■ ACTIVITY ■
Gather all lines in the records below that include the word "them".

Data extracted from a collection

========

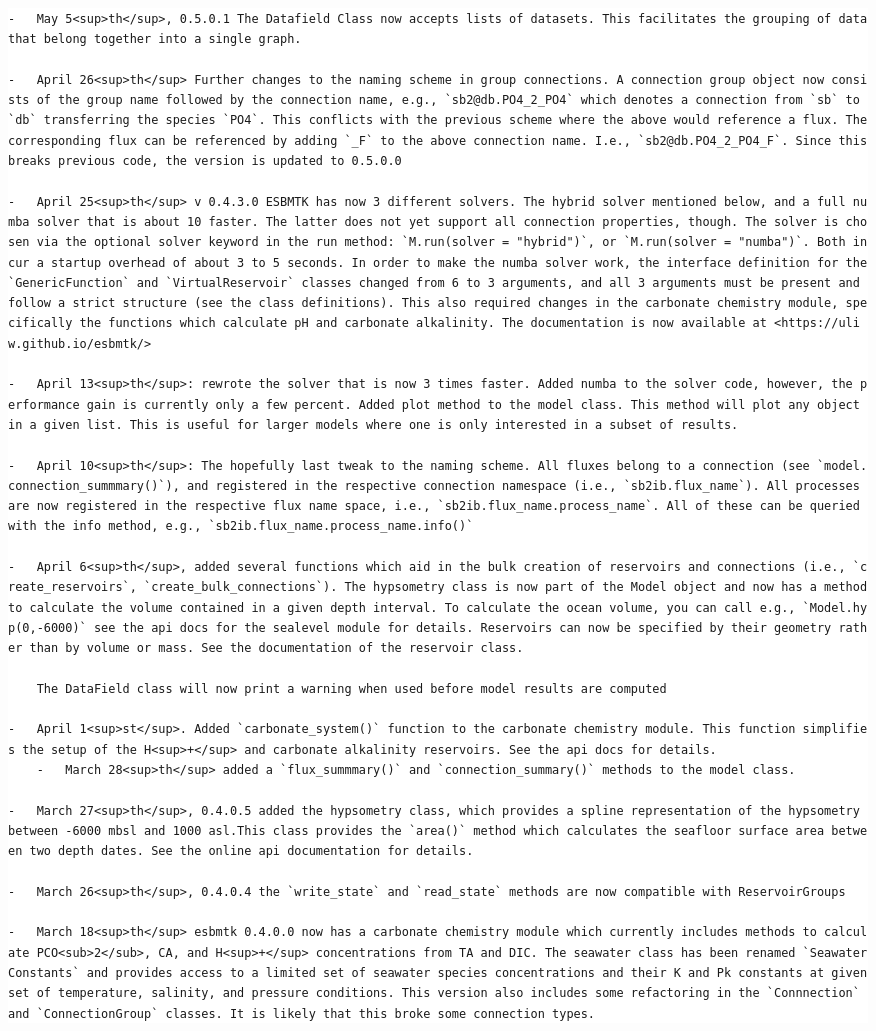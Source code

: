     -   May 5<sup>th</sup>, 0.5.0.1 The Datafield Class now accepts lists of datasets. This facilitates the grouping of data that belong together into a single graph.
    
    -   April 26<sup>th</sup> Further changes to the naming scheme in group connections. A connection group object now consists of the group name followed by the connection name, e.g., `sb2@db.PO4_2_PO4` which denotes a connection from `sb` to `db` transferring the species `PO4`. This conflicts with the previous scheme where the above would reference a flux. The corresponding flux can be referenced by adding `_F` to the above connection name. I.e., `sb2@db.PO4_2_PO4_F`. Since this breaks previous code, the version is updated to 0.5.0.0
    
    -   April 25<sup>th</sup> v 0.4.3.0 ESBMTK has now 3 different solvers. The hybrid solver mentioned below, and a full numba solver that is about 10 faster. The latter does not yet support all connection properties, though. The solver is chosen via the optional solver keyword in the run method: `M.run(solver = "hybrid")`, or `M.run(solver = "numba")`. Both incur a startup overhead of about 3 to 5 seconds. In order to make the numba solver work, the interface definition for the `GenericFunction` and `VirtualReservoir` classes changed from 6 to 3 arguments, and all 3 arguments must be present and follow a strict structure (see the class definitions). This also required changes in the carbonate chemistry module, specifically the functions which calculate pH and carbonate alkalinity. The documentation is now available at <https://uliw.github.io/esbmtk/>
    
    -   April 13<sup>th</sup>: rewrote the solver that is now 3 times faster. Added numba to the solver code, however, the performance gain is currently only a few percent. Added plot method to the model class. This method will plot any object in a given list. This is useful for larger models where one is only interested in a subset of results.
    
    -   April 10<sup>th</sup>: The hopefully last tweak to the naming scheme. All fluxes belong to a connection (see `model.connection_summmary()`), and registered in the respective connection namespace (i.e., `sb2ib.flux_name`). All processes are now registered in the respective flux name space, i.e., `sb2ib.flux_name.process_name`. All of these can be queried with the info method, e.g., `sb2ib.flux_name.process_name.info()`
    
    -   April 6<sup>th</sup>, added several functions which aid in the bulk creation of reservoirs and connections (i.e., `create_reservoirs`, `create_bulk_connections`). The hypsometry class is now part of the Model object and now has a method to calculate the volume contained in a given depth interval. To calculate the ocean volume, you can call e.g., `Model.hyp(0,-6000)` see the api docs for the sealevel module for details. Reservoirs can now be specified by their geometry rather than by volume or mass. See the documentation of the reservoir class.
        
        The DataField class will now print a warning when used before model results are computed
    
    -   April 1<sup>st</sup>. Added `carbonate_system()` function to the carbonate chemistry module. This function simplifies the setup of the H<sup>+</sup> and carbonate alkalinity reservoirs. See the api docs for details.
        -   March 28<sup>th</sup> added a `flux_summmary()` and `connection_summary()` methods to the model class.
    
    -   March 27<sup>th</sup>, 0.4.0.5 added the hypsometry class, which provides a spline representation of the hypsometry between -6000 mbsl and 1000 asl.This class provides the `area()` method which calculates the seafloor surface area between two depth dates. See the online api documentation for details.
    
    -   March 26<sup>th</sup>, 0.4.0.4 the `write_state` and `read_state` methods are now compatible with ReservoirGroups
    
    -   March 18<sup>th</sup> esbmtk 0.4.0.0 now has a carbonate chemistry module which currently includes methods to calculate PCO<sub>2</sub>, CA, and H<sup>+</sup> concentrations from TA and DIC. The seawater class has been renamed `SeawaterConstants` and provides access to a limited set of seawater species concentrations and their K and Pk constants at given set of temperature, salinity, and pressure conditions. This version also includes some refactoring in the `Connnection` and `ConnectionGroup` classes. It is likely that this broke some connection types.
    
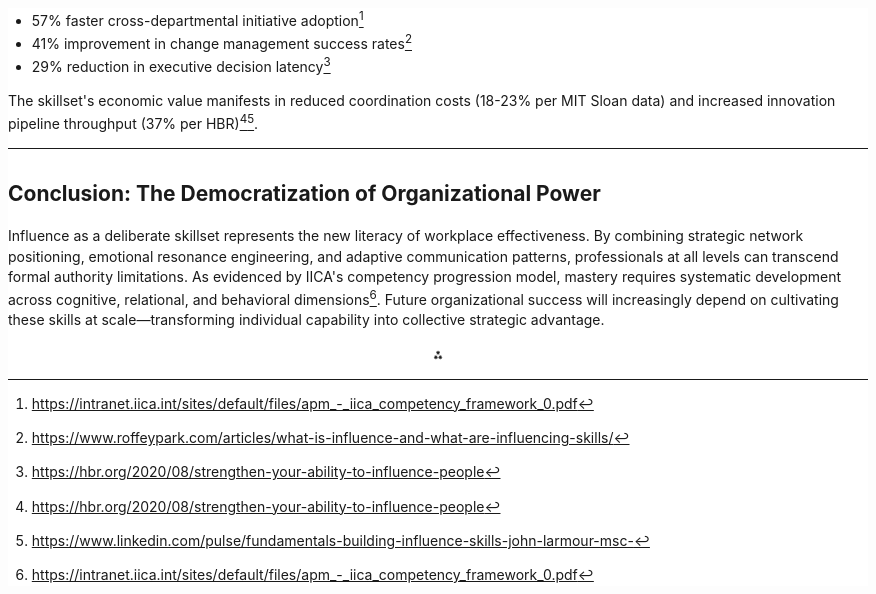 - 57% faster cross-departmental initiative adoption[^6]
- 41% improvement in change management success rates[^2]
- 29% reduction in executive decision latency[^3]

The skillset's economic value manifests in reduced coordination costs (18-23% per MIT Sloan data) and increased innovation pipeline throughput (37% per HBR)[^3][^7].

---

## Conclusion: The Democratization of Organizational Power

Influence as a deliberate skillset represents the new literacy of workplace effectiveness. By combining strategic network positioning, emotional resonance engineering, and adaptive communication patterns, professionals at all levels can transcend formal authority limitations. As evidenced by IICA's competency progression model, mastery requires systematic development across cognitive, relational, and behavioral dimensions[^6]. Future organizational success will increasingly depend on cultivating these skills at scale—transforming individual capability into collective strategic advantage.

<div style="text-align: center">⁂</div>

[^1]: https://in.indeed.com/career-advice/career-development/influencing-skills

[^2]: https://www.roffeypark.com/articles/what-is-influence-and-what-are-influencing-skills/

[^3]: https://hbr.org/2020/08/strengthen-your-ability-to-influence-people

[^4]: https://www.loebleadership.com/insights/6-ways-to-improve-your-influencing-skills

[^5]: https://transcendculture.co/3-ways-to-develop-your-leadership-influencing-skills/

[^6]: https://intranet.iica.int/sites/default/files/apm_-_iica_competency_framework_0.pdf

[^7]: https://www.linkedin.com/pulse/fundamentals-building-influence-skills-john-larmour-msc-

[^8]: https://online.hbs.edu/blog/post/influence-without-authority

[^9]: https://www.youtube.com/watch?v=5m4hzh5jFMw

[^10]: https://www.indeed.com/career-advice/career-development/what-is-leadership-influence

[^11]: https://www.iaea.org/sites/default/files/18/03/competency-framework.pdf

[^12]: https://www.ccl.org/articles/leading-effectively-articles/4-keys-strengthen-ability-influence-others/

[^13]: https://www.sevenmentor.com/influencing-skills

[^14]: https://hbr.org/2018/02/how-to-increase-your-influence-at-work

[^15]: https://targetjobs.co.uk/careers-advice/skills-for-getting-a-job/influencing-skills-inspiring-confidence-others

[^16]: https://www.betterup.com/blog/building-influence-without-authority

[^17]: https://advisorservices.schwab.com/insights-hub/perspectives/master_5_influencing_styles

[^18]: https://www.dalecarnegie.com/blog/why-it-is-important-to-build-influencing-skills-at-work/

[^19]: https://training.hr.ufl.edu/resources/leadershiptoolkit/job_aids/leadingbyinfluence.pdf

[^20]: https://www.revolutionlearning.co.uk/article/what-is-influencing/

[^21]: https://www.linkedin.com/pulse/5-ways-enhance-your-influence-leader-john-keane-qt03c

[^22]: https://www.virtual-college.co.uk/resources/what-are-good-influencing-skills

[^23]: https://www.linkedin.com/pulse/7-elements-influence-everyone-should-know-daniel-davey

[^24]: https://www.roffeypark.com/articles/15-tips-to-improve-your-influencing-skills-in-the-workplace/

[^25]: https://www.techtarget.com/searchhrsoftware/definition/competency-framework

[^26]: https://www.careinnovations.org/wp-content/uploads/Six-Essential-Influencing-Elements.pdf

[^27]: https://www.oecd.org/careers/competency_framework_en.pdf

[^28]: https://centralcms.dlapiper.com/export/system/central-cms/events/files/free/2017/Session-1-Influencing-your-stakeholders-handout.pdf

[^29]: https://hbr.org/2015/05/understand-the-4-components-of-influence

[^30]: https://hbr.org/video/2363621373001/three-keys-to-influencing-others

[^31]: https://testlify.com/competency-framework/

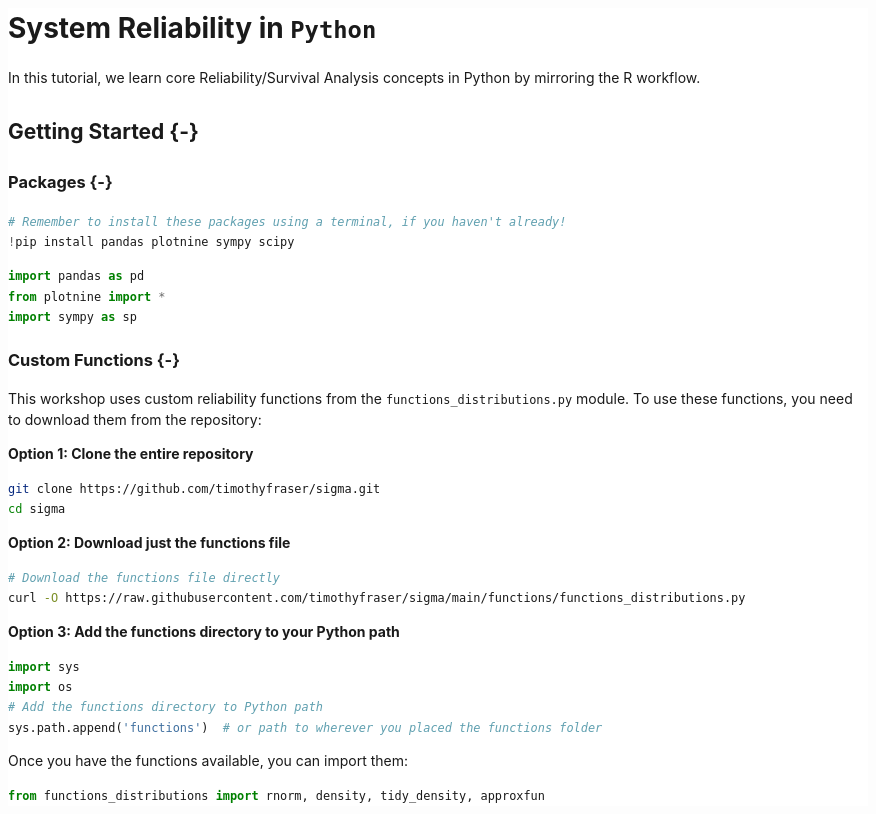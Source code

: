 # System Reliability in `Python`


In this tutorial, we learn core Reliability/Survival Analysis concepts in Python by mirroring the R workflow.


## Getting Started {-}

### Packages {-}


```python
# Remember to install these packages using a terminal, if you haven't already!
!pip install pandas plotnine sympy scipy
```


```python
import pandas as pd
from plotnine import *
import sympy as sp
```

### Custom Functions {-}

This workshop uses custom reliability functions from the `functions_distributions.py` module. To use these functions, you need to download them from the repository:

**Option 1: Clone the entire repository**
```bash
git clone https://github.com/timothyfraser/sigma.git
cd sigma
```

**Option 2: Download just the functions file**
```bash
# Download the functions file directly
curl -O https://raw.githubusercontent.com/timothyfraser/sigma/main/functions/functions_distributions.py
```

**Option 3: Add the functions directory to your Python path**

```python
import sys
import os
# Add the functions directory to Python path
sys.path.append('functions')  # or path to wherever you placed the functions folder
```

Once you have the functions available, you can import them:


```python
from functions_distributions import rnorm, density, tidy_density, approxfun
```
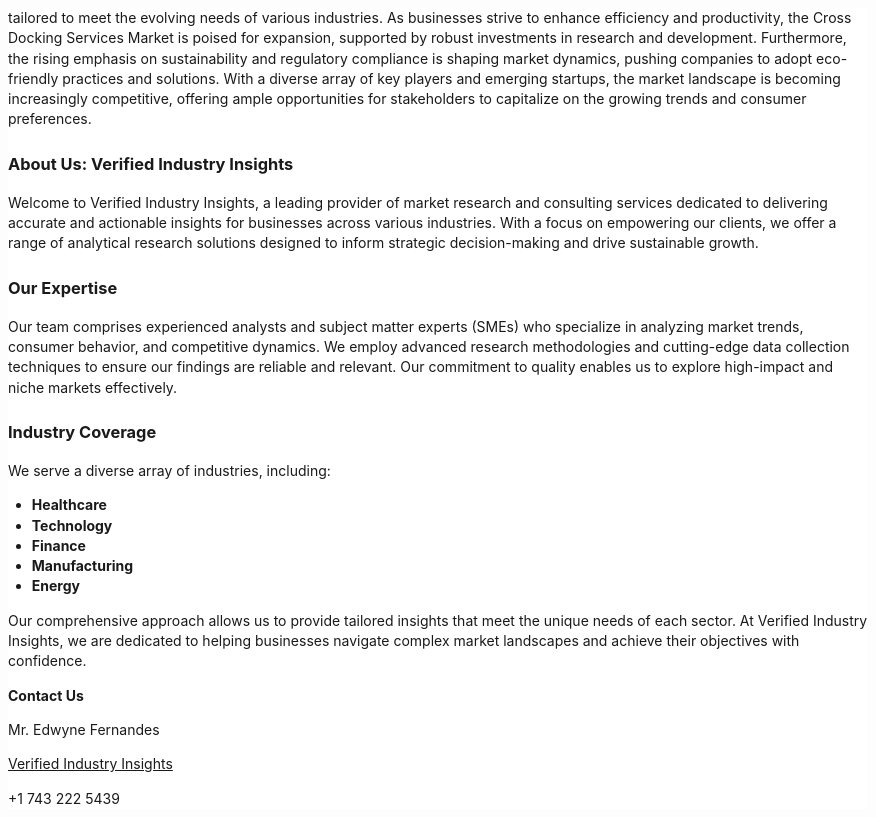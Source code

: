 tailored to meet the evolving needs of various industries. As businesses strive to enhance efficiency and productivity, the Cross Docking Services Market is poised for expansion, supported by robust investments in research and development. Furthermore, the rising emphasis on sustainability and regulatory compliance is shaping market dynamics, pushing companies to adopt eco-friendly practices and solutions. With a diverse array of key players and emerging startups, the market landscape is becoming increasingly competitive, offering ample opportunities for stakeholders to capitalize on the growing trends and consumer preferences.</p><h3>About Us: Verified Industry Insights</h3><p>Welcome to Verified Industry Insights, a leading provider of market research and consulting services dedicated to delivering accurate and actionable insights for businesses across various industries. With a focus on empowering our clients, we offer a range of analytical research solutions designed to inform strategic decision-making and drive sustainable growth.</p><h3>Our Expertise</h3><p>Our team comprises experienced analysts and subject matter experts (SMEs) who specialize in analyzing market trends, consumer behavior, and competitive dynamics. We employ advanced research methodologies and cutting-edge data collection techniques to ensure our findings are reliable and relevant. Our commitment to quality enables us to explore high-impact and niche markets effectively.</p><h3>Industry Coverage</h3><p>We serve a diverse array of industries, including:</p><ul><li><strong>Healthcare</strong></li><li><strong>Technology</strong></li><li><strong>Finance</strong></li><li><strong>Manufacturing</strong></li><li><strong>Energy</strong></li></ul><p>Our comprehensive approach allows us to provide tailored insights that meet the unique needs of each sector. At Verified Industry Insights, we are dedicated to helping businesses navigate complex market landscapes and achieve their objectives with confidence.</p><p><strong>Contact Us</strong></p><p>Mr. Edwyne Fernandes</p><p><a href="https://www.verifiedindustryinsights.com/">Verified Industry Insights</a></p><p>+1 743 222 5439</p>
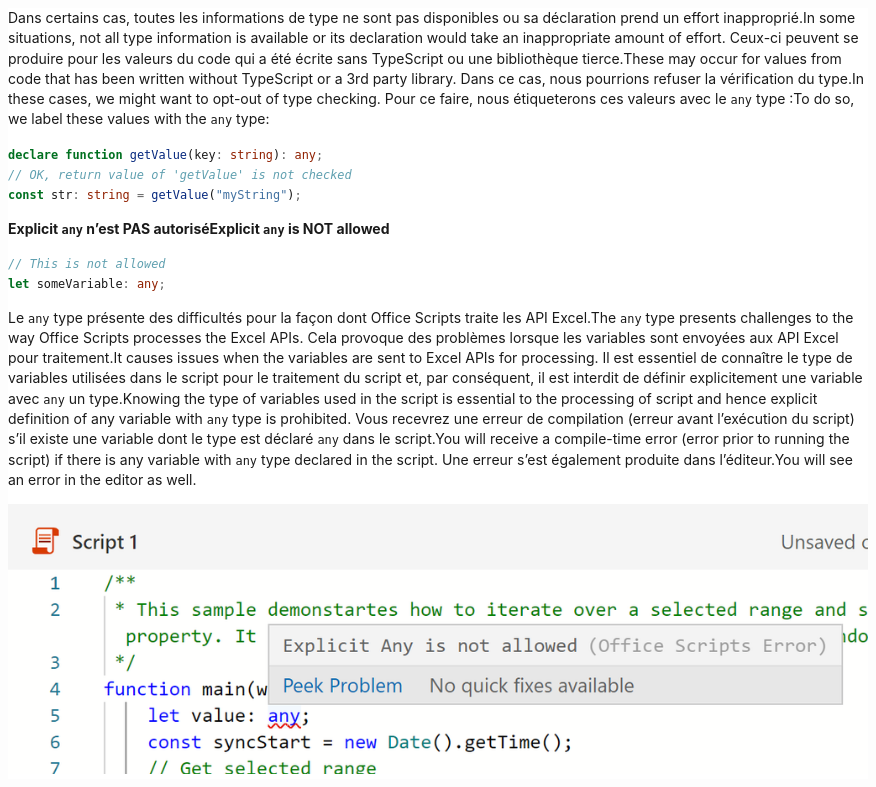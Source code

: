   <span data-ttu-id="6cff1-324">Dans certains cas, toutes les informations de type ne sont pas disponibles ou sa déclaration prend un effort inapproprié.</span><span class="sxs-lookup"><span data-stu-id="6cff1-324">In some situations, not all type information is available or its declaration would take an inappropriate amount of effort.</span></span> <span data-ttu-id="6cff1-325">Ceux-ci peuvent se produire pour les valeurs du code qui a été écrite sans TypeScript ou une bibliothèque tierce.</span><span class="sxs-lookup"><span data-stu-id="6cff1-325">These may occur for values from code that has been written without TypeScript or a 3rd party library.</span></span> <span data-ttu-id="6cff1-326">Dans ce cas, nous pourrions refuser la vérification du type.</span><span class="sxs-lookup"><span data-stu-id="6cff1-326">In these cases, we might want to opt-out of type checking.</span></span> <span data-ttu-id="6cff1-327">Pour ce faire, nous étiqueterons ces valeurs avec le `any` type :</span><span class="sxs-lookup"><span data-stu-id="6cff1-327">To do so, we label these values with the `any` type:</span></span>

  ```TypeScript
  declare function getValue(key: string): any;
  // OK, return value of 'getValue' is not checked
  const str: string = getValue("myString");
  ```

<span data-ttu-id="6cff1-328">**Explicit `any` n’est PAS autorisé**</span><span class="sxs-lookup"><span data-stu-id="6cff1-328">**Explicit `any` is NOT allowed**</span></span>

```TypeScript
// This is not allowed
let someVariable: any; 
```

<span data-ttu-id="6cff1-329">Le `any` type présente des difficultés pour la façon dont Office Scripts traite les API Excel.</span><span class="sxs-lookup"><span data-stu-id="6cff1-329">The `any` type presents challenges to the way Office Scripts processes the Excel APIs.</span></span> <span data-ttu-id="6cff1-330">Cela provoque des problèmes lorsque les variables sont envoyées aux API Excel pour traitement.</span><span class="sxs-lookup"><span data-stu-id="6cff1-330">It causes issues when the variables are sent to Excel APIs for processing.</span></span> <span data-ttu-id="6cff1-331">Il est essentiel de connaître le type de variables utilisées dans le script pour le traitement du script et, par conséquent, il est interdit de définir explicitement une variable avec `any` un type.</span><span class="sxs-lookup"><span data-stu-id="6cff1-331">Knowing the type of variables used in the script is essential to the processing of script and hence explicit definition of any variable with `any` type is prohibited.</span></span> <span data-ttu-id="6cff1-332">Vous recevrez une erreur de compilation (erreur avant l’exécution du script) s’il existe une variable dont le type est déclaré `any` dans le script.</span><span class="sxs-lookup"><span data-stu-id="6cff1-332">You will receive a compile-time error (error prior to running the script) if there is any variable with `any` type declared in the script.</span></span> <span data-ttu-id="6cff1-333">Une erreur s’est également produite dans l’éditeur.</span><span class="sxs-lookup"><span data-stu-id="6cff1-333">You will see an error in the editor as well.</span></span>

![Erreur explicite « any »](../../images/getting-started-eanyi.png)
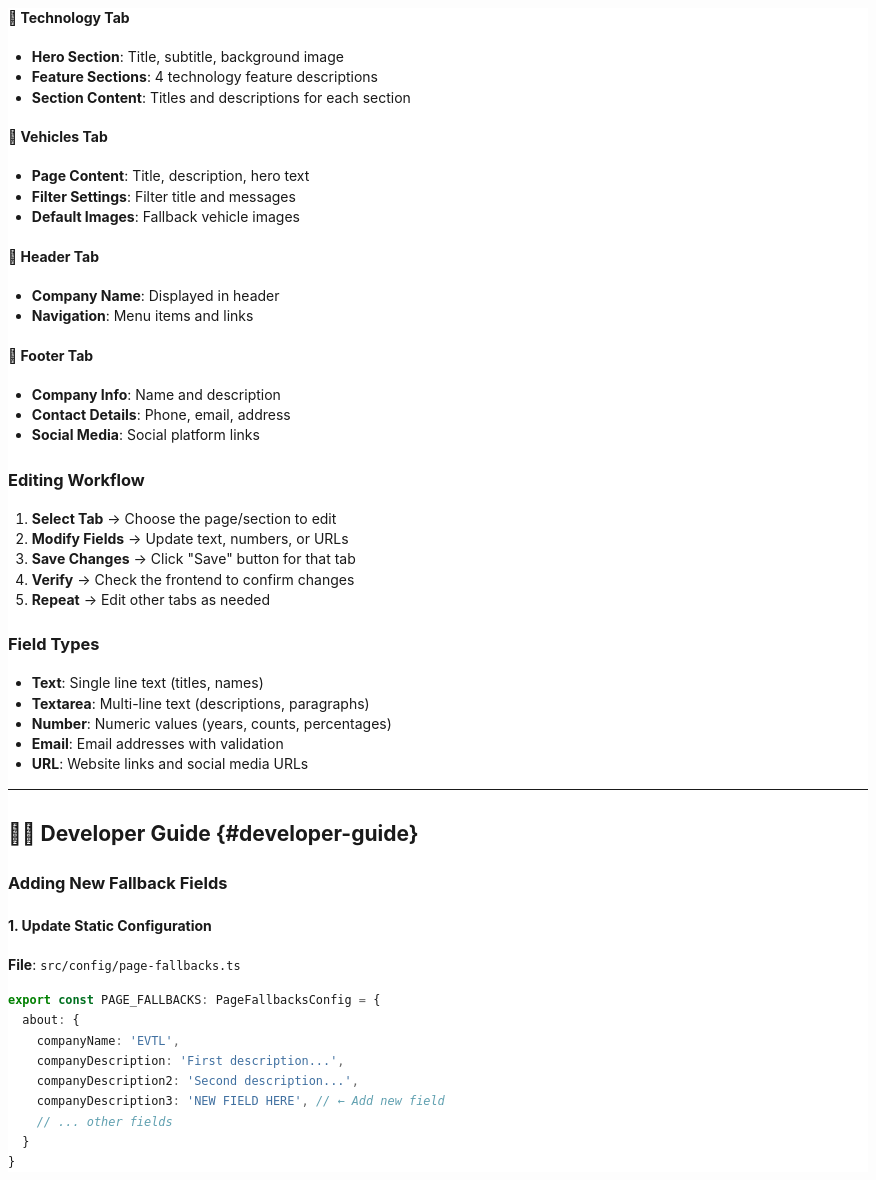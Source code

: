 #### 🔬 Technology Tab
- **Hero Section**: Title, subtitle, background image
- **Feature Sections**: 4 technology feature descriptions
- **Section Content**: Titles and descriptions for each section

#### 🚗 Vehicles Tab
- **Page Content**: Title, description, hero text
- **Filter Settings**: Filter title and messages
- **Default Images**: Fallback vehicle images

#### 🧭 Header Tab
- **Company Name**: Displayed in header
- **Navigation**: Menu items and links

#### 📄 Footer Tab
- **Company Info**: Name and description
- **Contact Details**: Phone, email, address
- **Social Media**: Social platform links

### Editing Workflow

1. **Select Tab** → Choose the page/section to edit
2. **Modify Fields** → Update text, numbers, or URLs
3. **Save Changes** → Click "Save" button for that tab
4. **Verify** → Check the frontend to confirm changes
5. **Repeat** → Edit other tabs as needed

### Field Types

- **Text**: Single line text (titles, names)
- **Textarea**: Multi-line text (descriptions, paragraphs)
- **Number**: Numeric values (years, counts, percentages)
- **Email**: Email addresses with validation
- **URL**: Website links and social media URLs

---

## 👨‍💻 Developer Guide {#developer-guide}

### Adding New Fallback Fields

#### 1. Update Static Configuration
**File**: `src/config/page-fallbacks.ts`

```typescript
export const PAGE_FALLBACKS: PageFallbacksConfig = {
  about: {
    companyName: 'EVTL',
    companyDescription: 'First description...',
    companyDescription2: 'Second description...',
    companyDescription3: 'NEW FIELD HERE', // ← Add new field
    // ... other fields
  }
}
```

========

■ RESPONSE FOR THIS EXERCISE ■
This workshop uses custom reliability functions from the `functions_distributions.py` module. To use these functions, you need to download them from the repository:
Once you have the functions available, you can import them:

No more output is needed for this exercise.